(EXERCISE INPUT)

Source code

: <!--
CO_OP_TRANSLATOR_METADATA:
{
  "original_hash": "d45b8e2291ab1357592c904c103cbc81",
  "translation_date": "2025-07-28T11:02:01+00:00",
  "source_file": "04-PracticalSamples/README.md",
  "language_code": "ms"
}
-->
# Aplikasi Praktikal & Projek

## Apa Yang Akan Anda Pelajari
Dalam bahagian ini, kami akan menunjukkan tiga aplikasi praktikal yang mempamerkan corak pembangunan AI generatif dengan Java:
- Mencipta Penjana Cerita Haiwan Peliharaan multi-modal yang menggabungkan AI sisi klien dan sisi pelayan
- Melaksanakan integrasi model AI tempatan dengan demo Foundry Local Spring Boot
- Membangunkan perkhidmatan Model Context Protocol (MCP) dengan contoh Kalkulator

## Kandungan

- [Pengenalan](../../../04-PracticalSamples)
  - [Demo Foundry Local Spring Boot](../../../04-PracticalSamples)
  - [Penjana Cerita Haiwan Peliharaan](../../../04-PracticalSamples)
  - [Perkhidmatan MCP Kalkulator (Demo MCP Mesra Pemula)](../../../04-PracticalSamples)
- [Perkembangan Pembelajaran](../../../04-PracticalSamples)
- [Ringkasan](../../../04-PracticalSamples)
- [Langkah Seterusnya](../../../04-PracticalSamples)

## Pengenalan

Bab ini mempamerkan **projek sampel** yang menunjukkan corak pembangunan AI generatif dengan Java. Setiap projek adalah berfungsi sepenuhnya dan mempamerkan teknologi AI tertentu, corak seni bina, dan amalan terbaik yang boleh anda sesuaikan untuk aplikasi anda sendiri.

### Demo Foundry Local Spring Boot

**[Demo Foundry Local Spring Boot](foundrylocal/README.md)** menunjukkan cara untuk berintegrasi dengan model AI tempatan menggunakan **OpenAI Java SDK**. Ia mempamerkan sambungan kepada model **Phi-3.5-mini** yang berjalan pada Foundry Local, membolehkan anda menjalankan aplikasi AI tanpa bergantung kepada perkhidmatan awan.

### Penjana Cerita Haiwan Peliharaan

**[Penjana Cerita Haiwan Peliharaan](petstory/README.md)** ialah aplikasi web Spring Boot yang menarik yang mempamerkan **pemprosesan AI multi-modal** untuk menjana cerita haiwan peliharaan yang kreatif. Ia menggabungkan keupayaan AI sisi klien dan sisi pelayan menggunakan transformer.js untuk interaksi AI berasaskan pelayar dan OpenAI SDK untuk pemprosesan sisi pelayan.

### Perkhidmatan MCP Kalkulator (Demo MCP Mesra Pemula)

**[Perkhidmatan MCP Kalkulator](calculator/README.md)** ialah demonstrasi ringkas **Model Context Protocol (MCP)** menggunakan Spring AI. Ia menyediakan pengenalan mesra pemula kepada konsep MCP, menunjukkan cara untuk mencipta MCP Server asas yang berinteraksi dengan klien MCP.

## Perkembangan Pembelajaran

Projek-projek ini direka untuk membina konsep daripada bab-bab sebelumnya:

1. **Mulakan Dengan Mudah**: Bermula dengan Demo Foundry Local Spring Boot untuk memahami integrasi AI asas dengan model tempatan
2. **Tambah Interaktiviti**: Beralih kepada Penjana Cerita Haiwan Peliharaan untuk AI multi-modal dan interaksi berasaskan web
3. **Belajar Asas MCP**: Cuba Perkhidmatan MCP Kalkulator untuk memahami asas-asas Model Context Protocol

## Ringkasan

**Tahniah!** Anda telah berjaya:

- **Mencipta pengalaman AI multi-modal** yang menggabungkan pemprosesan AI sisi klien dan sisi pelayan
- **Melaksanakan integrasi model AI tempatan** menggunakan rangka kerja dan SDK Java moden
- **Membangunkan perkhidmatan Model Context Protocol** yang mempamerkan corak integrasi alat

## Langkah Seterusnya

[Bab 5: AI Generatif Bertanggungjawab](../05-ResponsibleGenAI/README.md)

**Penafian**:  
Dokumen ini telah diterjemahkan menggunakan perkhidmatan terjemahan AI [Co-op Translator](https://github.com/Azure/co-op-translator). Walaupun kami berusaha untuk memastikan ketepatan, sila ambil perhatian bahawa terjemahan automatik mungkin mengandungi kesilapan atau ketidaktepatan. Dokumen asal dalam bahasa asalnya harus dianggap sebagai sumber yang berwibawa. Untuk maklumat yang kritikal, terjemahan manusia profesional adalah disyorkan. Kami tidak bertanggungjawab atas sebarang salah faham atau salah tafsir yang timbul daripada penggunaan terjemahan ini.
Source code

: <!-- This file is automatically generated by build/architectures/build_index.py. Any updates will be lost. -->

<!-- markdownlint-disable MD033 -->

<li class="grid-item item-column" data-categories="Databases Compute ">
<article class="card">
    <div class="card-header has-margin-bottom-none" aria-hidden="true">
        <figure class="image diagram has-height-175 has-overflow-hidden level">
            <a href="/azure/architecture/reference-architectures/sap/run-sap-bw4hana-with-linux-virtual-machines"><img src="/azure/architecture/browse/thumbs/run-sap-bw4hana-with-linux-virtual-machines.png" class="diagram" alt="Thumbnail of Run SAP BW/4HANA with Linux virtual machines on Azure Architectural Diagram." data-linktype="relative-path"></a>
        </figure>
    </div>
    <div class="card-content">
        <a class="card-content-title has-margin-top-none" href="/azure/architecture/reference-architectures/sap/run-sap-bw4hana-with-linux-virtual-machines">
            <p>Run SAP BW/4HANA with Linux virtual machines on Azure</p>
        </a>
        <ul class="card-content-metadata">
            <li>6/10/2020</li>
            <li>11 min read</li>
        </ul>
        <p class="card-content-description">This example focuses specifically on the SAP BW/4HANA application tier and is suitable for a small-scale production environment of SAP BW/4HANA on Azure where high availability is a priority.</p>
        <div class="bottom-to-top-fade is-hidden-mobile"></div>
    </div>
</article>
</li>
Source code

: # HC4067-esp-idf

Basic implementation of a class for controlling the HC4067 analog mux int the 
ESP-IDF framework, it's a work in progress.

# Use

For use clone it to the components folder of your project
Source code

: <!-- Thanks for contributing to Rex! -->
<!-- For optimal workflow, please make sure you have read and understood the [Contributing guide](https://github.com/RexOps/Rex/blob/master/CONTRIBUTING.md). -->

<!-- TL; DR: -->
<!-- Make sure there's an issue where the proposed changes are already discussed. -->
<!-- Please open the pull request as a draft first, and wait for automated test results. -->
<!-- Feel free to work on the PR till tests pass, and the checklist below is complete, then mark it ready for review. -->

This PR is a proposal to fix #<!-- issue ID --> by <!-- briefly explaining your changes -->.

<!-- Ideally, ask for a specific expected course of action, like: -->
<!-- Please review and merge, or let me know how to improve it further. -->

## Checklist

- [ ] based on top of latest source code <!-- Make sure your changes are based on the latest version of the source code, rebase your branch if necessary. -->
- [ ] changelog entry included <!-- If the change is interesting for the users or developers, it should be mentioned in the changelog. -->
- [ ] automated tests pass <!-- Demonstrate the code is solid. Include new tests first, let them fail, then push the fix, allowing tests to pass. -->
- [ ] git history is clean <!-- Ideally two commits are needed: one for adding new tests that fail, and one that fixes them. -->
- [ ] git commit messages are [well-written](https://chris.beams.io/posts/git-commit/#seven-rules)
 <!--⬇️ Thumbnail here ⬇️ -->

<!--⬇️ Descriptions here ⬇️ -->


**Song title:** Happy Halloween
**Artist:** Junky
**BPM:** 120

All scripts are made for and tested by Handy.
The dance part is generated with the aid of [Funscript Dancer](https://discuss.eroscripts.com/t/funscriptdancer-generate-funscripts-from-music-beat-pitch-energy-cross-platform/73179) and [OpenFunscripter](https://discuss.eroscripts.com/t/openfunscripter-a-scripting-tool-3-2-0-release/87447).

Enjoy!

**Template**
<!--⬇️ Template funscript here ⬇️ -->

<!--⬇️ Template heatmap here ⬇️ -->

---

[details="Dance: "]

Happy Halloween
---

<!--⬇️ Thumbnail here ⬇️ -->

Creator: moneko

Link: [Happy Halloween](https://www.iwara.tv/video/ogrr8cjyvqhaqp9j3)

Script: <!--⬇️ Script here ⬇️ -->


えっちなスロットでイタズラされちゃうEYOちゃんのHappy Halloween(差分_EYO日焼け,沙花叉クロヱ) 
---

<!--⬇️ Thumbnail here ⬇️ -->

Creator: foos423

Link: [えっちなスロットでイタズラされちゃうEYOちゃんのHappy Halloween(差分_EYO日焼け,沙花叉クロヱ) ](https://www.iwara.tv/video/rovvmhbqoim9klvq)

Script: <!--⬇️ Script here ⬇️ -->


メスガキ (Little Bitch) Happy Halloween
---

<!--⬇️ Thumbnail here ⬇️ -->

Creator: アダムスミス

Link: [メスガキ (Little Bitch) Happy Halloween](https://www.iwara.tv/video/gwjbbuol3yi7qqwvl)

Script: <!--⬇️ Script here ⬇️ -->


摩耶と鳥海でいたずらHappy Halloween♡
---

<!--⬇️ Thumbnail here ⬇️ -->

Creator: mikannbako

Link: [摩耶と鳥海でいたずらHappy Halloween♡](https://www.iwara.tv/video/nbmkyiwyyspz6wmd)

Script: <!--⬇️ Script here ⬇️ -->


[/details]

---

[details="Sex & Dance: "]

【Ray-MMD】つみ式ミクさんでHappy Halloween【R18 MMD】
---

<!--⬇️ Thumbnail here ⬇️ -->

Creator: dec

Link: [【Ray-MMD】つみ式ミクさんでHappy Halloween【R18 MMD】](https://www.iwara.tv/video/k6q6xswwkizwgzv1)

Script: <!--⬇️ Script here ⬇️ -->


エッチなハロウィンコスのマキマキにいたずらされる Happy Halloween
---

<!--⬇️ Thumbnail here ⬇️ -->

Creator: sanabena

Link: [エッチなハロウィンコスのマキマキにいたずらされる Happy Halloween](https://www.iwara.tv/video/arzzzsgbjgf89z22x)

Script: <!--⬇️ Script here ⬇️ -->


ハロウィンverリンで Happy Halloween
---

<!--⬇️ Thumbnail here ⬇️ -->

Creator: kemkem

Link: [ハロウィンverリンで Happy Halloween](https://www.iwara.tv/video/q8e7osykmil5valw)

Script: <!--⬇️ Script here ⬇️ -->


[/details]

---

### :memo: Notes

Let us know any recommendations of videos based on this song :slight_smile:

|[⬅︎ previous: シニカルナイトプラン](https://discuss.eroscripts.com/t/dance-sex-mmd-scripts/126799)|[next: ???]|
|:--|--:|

(End EXERCISE INPUT)

**EXERCISE INSTRUCTIONS**:
Starting with the first line of the entries, transcribe every line up to and including the one with "Dalam bahagian ini, kami".

**TASK SOLUTION**:
Source code

: <!--
CO_OP_TRANSLATOR_METADATA:
{
  "original_hash": "d45b8e2291ab1357592c904c103cbc81",
  "translation_date": "2025-07-28T11:02:01+00:00",
  "source_file": "04-PracticalSamples/README.md",
  "language_code": "ms"
}
-->
# Aplikasi Praktikal & Projek

## Apa Yang Akan Anda Pelajari
Dalam bahagian ini, kami akan menunjukkan tiga aplikasi praktikal yang mempamerkan corak pembangunan AI generatif dengan Java:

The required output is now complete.